▶ _Task objective_: For the word "input", return each line of the data in which it occurs.

▶ _Provided information_:
::::
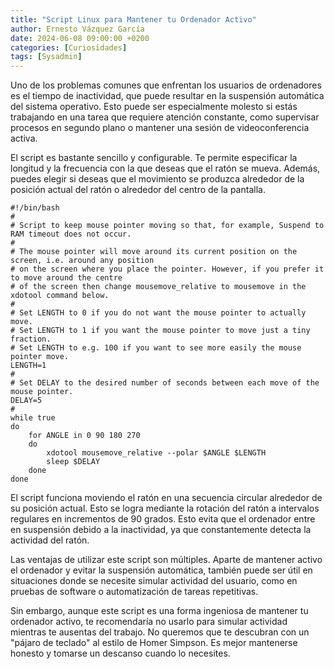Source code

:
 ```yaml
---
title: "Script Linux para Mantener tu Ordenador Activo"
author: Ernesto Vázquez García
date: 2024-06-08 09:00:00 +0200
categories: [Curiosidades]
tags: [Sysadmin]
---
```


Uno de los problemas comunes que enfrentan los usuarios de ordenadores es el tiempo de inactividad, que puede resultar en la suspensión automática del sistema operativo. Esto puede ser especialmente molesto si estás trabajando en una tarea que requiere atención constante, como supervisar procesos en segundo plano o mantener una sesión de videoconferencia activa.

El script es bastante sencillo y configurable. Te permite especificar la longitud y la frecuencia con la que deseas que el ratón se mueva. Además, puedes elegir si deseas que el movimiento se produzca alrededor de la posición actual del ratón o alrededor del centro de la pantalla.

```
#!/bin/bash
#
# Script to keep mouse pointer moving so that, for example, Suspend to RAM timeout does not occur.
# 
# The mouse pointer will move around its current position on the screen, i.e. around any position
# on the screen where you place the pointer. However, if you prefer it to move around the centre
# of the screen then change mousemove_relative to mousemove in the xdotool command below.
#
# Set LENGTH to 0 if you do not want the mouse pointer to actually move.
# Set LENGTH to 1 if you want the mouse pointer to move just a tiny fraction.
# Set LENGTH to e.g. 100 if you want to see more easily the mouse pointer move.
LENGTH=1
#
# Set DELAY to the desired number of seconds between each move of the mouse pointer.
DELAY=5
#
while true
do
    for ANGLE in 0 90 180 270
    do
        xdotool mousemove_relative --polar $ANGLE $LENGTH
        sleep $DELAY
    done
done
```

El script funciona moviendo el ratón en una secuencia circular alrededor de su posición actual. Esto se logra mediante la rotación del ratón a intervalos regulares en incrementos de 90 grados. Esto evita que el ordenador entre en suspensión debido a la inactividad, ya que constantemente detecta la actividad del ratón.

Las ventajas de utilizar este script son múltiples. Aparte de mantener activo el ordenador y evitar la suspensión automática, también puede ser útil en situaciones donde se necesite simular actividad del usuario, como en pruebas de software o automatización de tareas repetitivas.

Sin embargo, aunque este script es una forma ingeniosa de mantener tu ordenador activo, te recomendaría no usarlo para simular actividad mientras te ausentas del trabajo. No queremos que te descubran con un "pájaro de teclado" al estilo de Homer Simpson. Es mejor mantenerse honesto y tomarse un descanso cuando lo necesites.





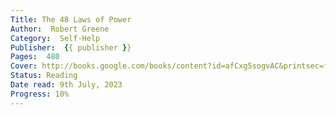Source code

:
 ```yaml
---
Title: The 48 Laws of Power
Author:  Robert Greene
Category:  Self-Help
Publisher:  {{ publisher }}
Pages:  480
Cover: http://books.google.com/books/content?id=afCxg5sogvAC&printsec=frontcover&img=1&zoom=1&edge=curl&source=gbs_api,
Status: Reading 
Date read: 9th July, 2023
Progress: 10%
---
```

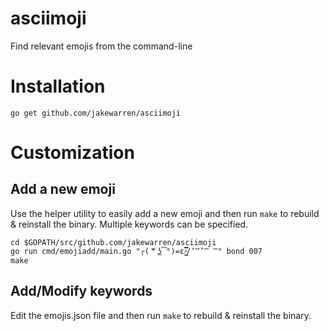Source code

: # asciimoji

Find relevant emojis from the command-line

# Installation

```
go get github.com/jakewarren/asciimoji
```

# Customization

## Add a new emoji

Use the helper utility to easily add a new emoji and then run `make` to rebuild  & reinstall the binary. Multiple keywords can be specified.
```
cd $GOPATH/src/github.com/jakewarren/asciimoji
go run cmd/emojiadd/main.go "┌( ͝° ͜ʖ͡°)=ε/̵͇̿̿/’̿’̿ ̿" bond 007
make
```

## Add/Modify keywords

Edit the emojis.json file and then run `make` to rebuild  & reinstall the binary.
::::
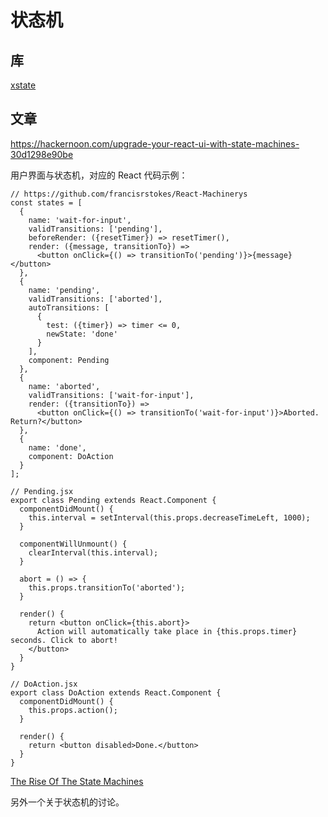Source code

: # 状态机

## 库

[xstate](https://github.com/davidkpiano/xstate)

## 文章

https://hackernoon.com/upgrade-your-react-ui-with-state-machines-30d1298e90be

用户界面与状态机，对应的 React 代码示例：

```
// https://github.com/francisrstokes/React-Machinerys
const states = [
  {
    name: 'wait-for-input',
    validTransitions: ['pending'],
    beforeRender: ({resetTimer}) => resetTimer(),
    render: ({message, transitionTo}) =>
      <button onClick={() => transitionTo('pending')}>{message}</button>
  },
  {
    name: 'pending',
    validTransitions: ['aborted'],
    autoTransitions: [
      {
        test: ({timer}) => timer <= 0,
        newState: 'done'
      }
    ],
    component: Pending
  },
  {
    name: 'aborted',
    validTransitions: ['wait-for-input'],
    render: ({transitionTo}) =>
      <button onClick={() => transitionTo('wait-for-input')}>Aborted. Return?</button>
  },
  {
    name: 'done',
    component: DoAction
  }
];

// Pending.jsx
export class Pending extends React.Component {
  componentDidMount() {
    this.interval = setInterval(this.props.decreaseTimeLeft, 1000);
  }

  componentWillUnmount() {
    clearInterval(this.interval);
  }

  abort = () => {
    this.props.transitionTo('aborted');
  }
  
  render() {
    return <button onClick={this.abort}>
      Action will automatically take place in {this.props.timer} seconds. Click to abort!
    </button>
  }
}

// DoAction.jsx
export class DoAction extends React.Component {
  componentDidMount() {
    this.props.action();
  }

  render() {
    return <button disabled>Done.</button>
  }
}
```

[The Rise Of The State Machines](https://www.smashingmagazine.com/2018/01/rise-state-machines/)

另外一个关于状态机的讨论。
::::
▶ _Exercise result_:
    name: 'wait-for-input',
    validTransitions: ['wait-for-input'],
      <button onClick={() => transitionTo('wait-for-input')}>Aborted. Return?</button>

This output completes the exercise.